:: EXERCISE DIRECTIONS ::
Using the listing, copy each whole line that features "HardObstacleDetector".

:: MATERIAL FOR THE TASK ::
===============

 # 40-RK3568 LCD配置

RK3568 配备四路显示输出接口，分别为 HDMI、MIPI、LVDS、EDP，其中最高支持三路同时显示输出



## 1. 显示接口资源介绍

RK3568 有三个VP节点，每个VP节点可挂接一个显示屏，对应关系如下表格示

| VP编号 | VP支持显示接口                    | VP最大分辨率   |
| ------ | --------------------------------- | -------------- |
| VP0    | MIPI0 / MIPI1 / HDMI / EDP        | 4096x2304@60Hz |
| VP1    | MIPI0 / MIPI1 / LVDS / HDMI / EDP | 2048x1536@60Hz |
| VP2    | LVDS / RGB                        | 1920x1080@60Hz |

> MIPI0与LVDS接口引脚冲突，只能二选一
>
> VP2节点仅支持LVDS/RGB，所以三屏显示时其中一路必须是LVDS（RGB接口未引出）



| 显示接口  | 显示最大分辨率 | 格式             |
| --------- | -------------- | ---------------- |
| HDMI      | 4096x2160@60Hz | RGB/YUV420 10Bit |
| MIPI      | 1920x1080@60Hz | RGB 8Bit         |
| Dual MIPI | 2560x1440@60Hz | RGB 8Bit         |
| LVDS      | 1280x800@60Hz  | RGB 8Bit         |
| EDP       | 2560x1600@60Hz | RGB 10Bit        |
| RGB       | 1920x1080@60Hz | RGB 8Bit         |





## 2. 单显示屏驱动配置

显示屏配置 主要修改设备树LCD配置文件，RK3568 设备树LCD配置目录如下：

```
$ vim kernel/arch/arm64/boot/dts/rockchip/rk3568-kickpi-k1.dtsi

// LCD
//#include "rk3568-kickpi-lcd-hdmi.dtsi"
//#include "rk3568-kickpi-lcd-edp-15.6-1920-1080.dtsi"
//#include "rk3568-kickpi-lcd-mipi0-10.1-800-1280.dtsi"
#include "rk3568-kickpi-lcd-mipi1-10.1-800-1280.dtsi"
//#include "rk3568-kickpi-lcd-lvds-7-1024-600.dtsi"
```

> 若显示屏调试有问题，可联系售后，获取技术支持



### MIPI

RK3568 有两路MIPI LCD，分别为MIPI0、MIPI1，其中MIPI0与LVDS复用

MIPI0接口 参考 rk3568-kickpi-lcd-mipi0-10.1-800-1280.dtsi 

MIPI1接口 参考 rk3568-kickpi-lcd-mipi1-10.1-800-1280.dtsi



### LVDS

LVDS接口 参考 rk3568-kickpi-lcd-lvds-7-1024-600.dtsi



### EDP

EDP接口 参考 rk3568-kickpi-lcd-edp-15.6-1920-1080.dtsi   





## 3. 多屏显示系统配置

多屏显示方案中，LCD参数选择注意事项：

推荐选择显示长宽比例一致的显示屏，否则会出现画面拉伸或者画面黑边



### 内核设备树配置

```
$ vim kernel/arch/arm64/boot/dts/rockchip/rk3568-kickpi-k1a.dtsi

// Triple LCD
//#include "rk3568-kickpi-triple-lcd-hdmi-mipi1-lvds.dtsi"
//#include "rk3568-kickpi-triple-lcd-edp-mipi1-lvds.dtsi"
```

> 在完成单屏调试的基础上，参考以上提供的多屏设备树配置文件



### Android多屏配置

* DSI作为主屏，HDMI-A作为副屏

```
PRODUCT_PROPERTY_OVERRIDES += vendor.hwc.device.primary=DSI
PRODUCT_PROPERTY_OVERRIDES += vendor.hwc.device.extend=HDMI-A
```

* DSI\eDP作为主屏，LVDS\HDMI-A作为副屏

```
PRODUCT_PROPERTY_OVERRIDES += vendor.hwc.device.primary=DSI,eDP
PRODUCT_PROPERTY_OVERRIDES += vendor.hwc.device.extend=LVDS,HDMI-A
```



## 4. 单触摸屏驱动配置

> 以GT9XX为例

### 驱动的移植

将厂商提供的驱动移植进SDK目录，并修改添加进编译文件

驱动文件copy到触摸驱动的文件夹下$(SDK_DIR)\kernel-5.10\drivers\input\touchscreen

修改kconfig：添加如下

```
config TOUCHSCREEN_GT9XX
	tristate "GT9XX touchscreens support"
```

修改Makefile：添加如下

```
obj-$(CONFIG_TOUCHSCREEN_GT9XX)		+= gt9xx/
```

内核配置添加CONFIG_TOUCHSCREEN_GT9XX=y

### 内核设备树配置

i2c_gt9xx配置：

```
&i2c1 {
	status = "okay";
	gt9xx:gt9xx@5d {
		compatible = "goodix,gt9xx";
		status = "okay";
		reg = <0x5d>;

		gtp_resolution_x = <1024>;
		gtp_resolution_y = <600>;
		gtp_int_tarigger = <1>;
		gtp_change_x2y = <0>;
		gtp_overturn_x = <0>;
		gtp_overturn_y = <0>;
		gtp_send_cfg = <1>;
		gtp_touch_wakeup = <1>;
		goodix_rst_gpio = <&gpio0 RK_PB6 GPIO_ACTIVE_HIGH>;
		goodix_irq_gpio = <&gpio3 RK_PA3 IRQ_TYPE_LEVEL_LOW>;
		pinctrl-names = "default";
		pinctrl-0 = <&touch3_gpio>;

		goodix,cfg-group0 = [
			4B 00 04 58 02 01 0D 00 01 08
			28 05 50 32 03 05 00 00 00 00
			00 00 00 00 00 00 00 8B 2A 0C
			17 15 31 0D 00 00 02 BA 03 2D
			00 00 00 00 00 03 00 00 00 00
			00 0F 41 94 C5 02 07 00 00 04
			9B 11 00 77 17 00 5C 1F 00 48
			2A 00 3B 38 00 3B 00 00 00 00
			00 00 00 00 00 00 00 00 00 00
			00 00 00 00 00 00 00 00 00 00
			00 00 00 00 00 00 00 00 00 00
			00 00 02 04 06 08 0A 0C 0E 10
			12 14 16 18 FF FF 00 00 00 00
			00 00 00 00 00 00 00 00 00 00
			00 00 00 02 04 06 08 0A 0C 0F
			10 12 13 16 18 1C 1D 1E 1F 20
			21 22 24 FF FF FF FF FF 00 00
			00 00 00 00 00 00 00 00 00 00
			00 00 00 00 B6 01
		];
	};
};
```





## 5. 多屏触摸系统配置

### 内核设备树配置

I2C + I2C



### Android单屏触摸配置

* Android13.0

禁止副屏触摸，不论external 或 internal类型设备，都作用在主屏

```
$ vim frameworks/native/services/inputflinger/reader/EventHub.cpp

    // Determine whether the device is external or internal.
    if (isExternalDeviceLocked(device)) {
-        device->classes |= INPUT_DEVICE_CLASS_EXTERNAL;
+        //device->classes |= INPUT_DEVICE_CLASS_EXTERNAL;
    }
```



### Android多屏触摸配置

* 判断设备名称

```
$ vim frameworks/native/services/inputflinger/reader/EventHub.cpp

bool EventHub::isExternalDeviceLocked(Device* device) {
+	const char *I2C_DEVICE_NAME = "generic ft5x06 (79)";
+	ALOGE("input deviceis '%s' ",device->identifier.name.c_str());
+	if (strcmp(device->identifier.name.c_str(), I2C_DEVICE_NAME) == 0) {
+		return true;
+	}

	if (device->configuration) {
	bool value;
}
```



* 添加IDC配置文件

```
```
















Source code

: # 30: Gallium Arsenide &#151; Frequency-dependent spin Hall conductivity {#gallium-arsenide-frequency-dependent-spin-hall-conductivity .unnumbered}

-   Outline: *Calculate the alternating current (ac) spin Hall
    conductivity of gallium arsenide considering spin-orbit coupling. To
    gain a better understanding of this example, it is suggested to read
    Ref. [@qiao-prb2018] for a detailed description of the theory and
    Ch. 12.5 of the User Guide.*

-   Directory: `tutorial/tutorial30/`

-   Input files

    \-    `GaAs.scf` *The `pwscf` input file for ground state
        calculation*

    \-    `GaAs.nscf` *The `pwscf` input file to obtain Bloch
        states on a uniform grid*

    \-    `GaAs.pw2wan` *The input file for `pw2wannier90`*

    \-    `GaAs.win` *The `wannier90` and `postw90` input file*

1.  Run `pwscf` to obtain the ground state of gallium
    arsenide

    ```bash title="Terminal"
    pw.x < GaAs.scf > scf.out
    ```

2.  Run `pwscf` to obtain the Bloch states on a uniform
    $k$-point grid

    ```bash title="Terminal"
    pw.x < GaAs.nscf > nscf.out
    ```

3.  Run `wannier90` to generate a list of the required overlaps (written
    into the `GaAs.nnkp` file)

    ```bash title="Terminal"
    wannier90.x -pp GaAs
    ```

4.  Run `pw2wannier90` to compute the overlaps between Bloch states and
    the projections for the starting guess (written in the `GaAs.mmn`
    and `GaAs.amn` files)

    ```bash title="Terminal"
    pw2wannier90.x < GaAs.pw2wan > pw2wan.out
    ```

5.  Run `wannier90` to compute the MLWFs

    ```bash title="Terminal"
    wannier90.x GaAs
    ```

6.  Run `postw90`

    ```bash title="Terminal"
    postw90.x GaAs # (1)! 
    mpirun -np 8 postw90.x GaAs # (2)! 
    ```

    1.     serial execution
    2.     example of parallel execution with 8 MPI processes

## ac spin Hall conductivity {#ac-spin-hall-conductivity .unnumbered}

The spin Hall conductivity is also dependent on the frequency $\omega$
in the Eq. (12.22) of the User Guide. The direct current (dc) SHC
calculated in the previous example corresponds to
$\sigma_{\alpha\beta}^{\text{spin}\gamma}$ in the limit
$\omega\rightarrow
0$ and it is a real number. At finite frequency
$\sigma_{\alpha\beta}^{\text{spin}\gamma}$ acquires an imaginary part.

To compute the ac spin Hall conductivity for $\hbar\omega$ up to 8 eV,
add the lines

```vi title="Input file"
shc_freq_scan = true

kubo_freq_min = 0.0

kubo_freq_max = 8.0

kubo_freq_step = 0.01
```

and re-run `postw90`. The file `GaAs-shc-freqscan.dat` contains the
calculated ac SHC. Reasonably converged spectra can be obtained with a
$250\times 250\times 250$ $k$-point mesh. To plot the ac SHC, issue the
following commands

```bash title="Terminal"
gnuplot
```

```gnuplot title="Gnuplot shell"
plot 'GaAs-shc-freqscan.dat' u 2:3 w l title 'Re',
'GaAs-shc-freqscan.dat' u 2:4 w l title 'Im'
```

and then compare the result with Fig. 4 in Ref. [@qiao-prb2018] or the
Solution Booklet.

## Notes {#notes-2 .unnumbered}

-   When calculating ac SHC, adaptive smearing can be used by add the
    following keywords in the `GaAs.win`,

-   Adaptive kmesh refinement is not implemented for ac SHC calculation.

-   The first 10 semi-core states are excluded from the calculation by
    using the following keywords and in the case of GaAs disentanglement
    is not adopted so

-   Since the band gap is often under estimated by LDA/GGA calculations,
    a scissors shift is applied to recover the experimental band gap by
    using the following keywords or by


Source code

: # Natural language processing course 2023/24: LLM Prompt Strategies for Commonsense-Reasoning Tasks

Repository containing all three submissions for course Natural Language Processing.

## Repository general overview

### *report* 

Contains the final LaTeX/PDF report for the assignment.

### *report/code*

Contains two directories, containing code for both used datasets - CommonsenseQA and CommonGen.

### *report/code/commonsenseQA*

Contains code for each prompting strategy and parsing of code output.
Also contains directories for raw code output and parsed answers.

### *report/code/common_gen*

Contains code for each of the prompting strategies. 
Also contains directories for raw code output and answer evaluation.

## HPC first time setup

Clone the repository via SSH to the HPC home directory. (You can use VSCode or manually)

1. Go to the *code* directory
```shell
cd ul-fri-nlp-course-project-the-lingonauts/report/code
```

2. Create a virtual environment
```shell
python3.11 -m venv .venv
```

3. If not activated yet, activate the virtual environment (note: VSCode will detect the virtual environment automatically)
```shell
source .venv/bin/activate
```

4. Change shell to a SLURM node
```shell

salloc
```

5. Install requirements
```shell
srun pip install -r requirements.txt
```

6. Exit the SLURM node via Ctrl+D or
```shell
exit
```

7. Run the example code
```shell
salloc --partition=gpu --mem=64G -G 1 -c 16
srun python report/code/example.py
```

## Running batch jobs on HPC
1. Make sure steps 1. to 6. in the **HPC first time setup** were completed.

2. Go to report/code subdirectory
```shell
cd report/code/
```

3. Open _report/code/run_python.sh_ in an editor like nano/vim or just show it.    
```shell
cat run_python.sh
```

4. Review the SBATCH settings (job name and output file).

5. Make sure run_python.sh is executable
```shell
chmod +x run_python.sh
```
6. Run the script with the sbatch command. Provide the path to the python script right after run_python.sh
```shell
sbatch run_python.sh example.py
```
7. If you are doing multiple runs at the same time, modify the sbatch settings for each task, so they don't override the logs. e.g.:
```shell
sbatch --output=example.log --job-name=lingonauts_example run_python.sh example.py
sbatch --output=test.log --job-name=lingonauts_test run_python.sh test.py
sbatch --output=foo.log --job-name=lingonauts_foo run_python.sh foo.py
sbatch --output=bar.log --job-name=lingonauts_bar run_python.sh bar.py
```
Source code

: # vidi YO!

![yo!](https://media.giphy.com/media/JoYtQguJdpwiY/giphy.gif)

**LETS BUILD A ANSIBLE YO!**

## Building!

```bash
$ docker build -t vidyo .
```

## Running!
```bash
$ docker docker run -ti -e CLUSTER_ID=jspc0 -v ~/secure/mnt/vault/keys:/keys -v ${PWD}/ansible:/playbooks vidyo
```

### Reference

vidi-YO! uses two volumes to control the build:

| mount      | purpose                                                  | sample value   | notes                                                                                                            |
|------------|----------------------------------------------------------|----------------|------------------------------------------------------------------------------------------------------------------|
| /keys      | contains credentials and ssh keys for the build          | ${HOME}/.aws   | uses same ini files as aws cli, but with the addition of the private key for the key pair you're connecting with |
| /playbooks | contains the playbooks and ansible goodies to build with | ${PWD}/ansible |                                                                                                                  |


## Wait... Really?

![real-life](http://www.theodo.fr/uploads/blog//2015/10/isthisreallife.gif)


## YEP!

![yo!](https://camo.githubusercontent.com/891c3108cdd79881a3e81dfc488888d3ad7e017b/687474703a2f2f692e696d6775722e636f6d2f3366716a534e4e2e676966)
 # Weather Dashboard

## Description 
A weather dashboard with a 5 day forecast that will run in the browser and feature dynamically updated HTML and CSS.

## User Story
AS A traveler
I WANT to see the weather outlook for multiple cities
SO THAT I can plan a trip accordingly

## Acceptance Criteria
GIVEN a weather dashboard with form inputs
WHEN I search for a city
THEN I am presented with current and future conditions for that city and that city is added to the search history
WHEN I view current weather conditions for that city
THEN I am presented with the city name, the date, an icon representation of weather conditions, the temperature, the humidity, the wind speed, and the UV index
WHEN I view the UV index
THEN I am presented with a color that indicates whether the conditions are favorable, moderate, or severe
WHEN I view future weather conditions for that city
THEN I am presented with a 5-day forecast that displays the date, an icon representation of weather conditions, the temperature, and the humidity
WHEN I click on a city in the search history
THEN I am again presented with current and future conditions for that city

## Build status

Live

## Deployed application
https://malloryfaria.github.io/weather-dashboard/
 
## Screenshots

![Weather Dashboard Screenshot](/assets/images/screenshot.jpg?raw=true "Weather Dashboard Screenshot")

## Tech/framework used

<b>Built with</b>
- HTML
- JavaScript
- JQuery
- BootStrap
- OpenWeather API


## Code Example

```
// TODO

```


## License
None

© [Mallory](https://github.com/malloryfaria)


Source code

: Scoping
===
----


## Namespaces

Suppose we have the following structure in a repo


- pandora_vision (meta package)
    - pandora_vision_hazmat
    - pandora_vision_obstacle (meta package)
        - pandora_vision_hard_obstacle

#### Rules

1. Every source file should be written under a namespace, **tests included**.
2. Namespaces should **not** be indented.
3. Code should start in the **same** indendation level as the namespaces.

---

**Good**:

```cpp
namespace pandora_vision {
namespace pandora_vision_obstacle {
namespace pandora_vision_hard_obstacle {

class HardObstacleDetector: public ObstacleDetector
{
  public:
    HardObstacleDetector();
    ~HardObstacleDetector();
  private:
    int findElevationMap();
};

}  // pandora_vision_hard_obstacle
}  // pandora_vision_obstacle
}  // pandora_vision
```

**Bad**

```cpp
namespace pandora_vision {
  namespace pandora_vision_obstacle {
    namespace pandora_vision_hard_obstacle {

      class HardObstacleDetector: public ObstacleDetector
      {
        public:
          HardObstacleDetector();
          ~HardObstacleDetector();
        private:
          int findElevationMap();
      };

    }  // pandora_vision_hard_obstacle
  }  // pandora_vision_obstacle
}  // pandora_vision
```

===============

:: WORKED SOLUTION ::
class HardObstacleDetector: public ObstacleDetector
    HardObstacleDetector();
    ~HardObstacleDetector();
      class HardObstacleDetector: public ObstacleDetector
          HardObstacleDetector();
          ~HardObstacleDetector();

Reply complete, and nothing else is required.